▸ What to produce:
Go through the data below and gather each line containing "сразу".

*** Begin section ***

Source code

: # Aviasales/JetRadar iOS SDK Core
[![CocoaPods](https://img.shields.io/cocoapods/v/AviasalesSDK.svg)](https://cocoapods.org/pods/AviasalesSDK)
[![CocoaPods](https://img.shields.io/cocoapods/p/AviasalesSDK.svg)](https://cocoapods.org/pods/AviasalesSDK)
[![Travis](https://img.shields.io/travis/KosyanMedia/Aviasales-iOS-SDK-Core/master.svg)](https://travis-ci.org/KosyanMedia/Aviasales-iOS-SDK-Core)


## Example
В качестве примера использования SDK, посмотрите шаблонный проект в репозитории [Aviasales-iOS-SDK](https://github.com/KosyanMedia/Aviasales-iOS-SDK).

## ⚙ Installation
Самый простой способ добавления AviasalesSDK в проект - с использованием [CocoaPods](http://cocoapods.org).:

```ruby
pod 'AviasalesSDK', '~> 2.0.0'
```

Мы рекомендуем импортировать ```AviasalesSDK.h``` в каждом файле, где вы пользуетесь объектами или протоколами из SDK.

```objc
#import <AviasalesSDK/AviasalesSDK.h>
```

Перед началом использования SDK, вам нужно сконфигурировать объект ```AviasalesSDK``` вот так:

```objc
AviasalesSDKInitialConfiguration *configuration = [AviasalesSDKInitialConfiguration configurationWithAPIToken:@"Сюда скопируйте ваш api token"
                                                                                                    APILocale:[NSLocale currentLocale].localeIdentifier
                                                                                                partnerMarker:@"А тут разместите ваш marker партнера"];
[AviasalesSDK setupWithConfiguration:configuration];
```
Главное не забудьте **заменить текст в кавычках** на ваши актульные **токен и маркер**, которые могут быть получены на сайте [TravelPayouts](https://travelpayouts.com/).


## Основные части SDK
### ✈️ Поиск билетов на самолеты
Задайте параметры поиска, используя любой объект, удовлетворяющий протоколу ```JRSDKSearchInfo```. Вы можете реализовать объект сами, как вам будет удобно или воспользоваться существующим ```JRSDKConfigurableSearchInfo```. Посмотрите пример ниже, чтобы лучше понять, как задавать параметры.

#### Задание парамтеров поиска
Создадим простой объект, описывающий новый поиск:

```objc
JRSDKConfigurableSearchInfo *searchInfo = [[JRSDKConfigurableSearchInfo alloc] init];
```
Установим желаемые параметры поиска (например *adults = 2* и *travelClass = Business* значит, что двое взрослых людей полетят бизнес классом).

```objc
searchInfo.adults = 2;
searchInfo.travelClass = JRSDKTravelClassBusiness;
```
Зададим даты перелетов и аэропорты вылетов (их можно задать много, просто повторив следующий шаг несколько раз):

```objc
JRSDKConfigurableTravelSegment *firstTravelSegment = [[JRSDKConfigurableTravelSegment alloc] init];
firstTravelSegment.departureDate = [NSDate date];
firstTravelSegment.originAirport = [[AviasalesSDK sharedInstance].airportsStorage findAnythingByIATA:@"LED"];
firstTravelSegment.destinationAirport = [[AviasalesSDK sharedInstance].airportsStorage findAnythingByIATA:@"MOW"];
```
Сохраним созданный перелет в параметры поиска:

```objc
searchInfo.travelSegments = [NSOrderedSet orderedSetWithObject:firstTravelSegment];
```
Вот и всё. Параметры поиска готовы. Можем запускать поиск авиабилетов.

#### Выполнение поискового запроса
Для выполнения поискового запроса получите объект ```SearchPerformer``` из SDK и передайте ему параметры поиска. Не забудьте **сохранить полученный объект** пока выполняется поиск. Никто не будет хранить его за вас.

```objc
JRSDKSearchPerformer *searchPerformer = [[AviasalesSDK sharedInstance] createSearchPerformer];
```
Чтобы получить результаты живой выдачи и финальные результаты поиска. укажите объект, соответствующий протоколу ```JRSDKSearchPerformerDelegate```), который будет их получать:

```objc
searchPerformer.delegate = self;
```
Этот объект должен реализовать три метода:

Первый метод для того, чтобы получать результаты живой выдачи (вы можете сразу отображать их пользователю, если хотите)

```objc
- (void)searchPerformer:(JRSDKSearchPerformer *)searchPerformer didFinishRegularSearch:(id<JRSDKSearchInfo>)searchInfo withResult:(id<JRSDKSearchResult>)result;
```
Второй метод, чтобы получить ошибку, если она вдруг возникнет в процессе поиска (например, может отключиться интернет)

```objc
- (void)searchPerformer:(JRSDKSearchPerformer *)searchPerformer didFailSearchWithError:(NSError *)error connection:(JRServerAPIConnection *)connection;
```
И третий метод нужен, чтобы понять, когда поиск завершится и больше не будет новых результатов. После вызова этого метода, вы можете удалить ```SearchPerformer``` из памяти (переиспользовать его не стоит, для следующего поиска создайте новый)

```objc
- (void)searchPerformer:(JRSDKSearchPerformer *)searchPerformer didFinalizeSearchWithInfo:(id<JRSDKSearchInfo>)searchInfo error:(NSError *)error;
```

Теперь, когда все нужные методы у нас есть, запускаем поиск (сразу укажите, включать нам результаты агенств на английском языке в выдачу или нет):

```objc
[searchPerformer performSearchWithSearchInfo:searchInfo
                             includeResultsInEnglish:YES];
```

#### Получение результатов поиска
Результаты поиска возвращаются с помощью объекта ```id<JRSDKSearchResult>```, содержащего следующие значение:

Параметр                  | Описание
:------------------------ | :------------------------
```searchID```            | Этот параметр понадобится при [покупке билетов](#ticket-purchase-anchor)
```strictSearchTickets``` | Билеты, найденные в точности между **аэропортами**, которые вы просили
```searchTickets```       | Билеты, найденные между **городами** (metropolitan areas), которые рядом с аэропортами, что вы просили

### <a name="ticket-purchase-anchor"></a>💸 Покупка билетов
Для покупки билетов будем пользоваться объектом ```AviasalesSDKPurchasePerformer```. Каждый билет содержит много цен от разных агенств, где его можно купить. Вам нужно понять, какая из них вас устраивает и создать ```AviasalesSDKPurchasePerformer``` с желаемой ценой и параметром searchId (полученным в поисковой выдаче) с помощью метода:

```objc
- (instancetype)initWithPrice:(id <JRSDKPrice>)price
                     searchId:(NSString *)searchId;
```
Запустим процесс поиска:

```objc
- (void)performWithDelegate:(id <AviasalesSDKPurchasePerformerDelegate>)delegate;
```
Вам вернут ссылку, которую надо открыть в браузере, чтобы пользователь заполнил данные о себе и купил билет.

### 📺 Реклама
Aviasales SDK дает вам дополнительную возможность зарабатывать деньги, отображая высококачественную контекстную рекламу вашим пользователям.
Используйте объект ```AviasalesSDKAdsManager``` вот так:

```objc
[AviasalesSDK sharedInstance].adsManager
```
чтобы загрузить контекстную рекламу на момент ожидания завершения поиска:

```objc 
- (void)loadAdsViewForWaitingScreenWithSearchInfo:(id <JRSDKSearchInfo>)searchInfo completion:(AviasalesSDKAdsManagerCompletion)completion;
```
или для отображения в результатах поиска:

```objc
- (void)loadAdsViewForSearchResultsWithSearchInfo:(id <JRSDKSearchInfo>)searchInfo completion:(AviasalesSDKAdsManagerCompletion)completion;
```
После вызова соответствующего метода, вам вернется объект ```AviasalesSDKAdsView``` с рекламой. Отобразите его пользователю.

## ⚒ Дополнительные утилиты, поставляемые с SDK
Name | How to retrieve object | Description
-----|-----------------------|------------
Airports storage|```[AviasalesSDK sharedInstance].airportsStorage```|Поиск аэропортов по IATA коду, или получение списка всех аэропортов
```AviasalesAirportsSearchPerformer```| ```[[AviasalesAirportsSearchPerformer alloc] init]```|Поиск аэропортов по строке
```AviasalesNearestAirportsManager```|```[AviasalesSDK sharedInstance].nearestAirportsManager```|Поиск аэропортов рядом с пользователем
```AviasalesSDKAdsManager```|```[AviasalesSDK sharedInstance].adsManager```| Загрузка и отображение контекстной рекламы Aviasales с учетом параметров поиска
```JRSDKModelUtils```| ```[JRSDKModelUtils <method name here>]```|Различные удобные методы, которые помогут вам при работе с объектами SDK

*** End section ***
*** Begin section ***

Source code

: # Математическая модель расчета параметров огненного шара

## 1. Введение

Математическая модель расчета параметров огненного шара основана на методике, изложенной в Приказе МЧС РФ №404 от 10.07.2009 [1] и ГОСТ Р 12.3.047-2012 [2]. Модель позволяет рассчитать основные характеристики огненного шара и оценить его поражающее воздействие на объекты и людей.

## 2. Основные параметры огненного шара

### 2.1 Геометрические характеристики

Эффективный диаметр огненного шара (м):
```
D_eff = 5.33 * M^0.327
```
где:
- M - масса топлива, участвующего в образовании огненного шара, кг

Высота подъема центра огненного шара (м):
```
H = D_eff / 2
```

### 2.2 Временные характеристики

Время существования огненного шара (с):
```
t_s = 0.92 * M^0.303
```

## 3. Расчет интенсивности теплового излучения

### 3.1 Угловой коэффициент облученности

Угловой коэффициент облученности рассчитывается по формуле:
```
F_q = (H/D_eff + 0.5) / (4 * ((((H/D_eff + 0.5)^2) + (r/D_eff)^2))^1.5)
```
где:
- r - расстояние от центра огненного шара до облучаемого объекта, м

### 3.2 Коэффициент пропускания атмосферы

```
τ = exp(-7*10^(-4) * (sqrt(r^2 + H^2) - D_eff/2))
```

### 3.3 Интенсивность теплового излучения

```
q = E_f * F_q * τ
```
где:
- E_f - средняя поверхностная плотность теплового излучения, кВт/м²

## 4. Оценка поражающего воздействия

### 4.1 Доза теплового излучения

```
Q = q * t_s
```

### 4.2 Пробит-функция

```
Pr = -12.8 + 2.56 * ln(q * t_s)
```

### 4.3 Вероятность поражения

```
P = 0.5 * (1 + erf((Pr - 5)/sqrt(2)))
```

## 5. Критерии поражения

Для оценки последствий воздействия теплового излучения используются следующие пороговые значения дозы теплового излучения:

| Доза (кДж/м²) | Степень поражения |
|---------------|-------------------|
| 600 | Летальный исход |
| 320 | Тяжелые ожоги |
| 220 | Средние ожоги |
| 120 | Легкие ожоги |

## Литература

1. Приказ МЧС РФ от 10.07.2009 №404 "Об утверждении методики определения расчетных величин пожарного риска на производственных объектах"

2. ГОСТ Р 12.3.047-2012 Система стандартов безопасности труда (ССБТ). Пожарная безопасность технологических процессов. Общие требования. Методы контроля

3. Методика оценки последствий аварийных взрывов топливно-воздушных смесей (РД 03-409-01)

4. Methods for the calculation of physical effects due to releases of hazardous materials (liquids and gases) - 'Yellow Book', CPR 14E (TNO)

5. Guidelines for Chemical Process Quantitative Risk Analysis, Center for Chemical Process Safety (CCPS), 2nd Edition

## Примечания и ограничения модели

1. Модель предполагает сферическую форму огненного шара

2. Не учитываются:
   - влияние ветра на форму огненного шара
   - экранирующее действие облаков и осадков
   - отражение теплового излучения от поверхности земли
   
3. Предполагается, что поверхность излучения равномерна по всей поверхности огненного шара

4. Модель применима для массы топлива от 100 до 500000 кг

*** End section ***

▸ Output for this exercise:
Первый метод для того, чтобы получать результаты живой выдачи (вы можете сразу отображать их пользователю, если хотите)
Теперь, когда все нужные методы у нас есть, запускаем поиск (сразу укажите, включать нам результаты агенств на английском языке в выдачу или нет):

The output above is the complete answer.